■ YOUR GOAL ■
When you copy the records that follow, please keep every word exactly as it is and leave out the pictures.

PROVIDED MATERIAL Start Marker

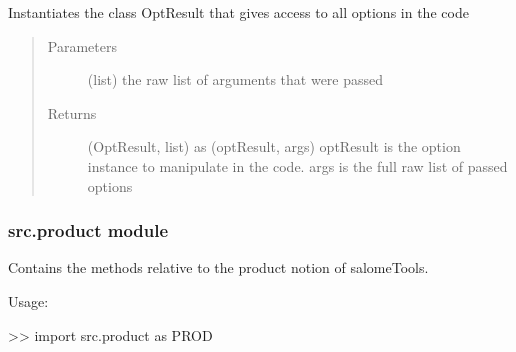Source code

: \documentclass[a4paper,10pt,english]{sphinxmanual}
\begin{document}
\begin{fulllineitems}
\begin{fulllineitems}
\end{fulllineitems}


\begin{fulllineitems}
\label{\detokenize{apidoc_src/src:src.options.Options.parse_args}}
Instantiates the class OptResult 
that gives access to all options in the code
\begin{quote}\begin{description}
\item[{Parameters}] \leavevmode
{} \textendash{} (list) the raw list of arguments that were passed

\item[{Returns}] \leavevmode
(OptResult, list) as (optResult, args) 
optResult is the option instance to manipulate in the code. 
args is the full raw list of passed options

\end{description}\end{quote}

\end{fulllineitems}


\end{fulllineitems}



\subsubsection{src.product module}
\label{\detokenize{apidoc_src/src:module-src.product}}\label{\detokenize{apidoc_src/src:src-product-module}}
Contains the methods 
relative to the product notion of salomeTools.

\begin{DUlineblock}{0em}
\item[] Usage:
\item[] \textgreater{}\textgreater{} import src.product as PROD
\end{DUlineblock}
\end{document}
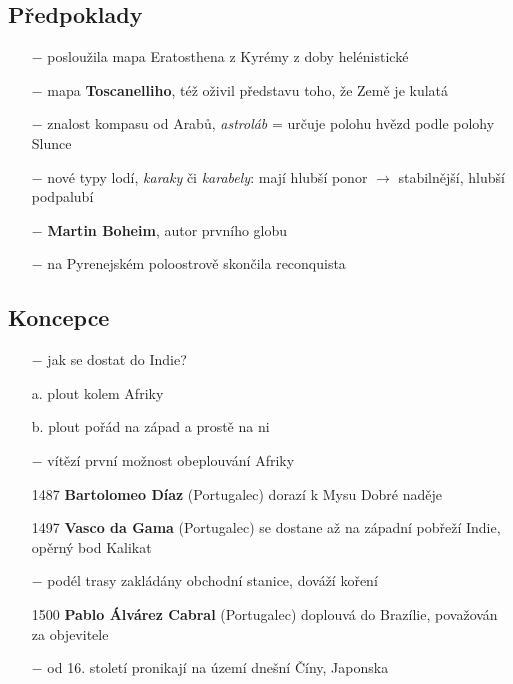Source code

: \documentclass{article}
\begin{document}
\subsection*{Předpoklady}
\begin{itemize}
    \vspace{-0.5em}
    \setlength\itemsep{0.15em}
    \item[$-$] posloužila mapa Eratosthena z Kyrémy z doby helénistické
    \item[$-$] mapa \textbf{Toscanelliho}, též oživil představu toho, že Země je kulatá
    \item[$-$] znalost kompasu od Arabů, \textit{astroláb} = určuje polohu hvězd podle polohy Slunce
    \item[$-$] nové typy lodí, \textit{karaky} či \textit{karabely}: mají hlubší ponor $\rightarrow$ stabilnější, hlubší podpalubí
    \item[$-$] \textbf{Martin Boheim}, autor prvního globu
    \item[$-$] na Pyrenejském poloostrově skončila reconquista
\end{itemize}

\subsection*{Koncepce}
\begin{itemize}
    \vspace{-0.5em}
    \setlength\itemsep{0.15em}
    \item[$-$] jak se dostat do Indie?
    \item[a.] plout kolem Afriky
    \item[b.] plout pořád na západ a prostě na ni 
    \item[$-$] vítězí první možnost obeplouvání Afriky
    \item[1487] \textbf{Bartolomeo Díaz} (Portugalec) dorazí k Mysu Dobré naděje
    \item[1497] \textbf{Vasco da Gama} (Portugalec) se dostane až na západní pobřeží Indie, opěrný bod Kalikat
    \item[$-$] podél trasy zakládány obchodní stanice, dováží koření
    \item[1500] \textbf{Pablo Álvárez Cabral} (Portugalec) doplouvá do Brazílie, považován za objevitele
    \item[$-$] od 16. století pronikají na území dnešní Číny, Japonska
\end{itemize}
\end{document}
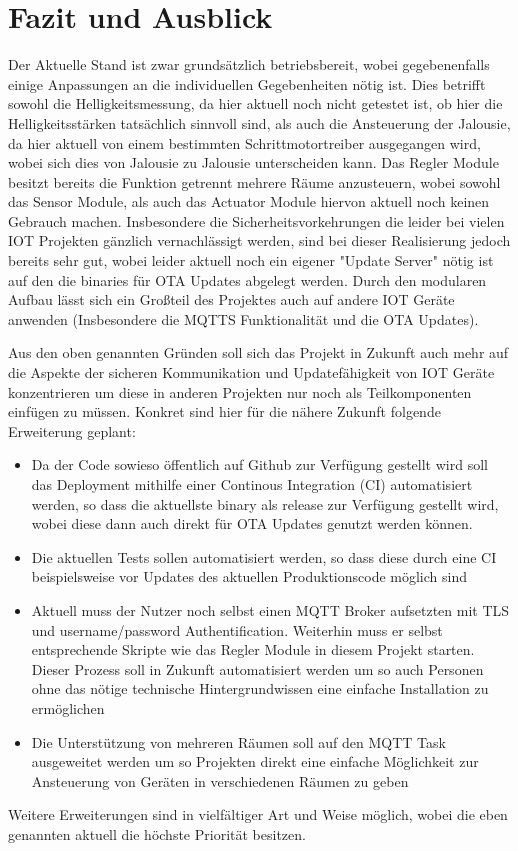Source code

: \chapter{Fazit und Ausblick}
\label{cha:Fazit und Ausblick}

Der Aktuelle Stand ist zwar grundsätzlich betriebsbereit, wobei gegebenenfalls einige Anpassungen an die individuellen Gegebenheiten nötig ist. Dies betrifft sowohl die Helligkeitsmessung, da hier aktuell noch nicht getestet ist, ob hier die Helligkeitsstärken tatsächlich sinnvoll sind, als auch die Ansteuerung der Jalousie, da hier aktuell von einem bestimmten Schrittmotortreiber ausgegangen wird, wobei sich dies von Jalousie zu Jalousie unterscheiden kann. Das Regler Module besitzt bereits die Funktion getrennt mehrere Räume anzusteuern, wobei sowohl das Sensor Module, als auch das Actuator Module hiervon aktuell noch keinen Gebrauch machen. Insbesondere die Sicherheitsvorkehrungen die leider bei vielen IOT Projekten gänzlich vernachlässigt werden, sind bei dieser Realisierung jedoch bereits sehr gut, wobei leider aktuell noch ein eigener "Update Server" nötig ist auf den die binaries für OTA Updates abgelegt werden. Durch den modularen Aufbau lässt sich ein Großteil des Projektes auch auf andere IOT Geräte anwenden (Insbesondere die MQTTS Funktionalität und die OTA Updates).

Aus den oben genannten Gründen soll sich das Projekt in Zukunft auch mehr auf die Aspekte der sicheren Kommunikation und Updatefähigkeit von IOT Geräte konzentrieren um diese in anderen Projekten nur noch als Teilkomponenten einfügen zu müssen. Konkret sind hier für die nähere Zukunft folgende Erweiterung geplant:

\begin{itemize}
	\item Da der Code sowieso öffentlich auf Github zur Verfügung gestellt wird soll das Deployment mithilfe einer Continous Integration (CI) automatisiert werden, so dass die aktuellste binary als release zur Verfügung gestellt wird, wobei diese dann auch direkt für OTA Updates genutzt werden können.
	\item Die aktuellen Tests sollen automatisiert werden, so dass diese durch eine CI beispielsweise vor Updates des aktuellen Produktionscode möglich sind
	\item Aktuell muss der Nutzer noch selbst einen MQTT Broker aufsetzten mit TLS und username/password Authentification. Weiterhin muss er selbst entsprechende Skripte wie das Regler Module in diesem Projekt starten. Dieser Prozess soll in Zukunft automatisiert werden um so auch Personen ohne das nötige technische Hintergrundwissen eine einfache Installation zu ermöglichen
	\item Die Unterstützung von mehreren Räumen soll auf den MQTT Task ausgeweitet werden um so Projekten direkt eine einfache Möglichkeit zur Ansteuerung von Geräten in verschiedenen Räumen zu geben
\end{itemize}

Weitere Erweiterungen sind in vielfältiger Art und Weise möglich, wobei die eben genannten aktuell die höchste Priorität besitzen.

PROVIDED MATERIAL End Marker

■ SOLUTION TO THE EXERCISE ■
Source code

: \documentclass[a4paper,10pt,english]{sphinxmanual}
\begin{document}
\begin{fulllineitems}
\begin{fulllineitems}
\end{fulllineitems}


\begin{fulllineitems}
\label{\detokenize{apidoc_src/src:src.options.Options.parse_args}}
Instantiates the class OptResult 
that gives access to all options in the code
\begin{quote}\begin{description}
\item[{Parameters}] \leavevmode
{} \textendash{} (list) the raw list of arguments that were passed

\item[{Returns}] \leavevmode
(OptResult, list) as (optResult, args) 
optResult is the option instance to manipulate in the code. 
args is the full raw list of passed options

\end{description}\end{quote}

\end{fulllineitems}


\end{fulllineitems}



\subsubsection{src.product module}
\label{\detokenize{apidoc_src/src:module-src.product}}\label{\detokenize{apidoc_src/src:src-product-module}}
Contains the methods 
relative to the product notion of salomeTools.

\begin{DUlineblock}{0em}
\item[] Usage:
\item[] \textgreater{}\textgreater{} import src.product as PROD
\end{DUlineblock}
\end{document}
Source code

: \documentclass{article}
\begin{document}
\subsection*{Předpoklady}
\begin{itemize}
    \vspace{-0.5em}
    \setlength\itemsep{0.15em}
    \item[$-$] posloužila mapa Eratosthena z Kyrémy z doby helénistické
    \item[$-$] mapa \textbf{Toscanelliho}, též oživil představu toho, že Země je kulatá
    \item[$-$] znalost kompasu od Arabů, \textit{astroláb} = určuje polohu hvězd podle polohy Slunce
    \item[$-$] nové typy lodí, \textit{karaky} či \textit{karabely}: mají hlubší ponor $\rightarrow$ stabilnější, hlubší podpalubí
    \item[$-$] \textbf{Martin Boheim}, autor prvního globu
    \item[$-$] na Pyrenejském poloostrově skončila reconquista
\end{itemize}

\subsection*{Koncepce}
\begin{itemize}
    \vspace{-0.5em}
    \setlength\itemsep{0.15em}
    \item[$-$] jak se dostat do Indie?
    \item[a.] plout kolem Afriky
    \item[b.] plout pořád na západ a prostě na ni 
    \item[$-$] vítězí první možnost obeplouvání Afriky
    \item[1487] \textbf{Bartolomeo Díaz} (Portugalec) dorazí k Mysu Dobré naděje
    \item[1497] \textbf{Vasco da Gama} (Portugalec) se dostane až na západní pobřeží Indie, opěrný bod Kalikat
    \item[$-$] podél trasy zakládány obchodní stanice, dováží koření
    \item[1500] \textbf{Pablo Álvárez Cabral} (Portugalec) doplouvá do Brazílie, považován za objevitele
    \item[$-$] od 16. století pronikají na území dnešní Číny, Japonska
\end{itemize}
\end{document}
Source code

: \chapter{Fazit und Ausblick}
\label{cha:Fazit und Ausblick}

Der Aktuelle Stand ist zwar grundsätzlich betriebsbereit, wobei gegebenenfalls einige Anpassungen an die individuellen Gegebenheiten nötig ist. Dies betrifft sowohl die Helligkeitsmessung, da hier aktuell noch nicht getestet ist, ob hier die Helligkeitsstärken tatsächlich sinnvoll sind, als auch die Ansteuerung der Jalousie, da hier aktuell von einem bestimmten Schrittmotortreiber ausgegangen wird, wobei sich dies von Jalousie zu Jalousie unterscheiden kann. Das Regler Module besitzt bereits die Funktion getrennt mehrere Räume anzusteuern, wobei sowohl das Sensor Module, als auch das Actuator Module hiervon aktuell noch keinen Gebrauch machen. Insbesondere die Sicherheitsvorkehrungen die leider bei vielen IOT Projekten gänzlich vernachlässigt werden, sind bei dieser Realisierung jedoch bereits sehr gut, wobei leider aktuell noch ein eigener "Update Server" nötig ist auf den die binaries für OTA Updates abgelegt werden. Durch den modularen Aufbau lässt sich ein Großteil des Projektes auch auf andere IOT Geräte anwenden (Insbesondere die MQTTS Funktionalität und die OTA Updates).

Aus den oben genannten Gründen soll sich das Projekt in Zukunft auch mehr auf die Aspekte der sicheren Kommunikation und Updatefähigkeit von IOT Geräte konzentrieren um diese in anderen Projekten nur noch als Teilkomponenten einfügen zu müssen. Konkret sind hier für die nähere Zukunft folgende Erweiterung geplant:

\begin{itemize}
	\item Da der Code sowieso öffentlich auf Github zur Verfügung gestellt wird soll das Deployment mithilfe einer Continous Integration (CI) automatisiert werden, so dass die aktuellste binary als release zur Verfügung gestellt wird, wobei diese dann auch direkt für OTA Updates genutzt werden können.
	\item Die aktuellen Tests sollen automatisiert werden, so dass diese durch eine CI beispielsweise vor Updates des aktuellen Produktionscode möglich sind
	\item Aktuell muss der Nutzer noch selbst einen MQTT Broker aufsetzten mit TLS und username/password Authentification. Weiterhin muss er selbst entsprechende Skripte wie das Regler Module in diesem Projekt starten. Dieser Prozess soll in Zukunft automatisiert werden um so auch Personen ohne das nötige technische Hintergrundwissen eine einfache Installation zu ermöglichen
	\item Die Unterstützung von mehreren Räumen soll auf den MQTT Task ausgeweitet werden um so Projekten direkt eine einfache Möglichkeit zur Ansteuerung von Geräten in verschiedenen Räumen zu geben
\end{itemize}

Weitere Erweiterungen sind in vielfältiger Art und Weise möglich, wobei die eben genannten aktuell die höchste Priorität besitzen.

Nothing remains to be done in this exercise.